* **Stored data**
------------------------------------------------------------------------

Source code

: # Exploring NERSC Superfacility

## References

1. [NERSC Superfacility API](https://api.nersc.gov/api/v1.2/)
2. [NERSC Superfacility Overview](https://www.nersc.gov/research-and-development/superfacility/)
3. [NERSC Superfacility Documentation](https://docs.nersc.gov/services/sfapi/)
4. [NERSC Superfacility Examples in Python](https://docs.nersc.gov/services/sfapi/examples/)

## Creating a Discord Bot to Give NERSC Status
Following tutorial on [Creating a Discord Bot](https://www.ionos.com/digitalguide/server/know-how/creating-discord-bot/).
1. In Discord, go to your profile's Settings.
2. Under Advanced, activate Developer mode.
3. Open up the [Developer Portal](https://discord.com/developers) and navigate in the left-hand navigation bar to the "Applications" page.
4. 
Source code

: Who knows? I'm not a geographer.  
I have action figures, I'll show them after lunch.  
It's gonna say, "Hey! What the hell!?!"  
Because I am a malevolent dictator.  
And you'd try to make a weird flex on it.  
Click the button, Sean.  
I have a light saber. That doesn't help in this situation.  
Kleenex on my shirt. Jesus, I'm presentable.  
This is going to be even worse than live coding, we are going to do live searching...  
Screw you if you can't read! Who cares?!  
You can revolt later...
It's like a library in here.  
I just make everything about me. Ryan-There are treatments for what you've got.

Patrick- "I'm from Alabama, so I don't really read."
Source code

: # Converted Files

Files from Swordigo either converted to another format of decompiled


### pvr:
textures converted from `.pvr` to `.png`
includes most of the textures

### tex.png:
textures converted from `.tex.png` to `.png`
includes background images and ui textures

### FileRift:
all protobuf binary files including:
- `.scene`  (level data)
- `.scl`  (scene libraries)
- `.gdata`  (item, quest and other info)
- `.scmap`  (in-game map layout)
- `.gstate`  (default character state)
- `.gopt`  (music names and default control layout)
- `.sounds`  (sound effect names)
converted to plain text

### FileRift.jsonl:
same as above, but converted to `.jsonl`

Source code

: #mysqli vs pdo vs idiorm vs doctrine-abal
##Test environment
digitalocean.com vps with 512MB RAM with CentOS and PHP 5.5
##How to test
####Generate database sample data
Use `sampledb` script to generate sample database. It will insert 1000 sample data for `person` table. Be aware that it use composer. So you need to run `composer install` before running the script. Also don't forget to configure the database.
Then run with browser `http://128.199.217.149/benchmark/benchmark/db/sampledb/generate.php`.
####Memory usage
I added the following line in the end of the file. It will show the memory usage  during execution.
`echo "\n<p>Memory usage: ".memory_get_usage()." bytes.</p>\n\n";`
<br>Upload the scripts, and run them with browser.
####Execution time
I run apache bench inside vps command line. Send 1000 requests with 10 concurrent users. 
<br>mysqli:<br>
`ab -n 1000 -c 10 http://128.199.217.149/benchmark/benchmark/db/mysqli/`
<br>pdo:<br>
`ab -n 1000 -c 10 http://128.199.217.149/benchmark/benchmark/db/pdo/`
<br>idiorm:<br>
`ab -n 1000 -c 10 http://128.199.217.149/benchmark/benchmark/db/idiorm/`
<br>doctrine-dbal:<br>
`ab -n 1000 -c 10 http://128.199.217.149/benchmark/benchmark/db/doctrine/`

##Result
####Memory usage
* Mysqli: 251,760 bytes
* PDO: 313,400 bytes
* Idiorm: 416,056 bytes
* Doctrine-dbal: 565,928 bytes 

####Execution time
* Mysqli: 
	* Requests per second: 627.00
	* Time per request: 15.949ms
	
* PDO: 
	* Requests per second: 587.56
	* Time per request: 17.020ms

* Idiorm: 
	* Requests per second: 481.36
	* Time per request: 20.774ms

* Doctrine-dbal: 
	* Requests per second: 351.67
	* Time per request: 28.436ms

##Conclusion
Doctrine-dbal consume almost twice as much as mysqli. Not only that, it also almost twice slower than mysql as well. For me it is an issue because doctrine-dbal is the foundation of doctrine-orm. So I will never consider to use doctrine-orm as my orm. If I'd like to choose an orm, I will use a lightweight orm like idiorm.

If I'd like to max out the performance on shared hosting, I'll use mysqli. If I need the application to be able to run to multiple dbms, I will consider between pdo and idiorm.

------------------------------------------------------------------------

* **Your instructions**
Where a line of the entries above holds the word "layout", return that line.

* **Exercise result**
- `.scmap`  (in-game map layout)
- `.gopt`  (music names and default control layout)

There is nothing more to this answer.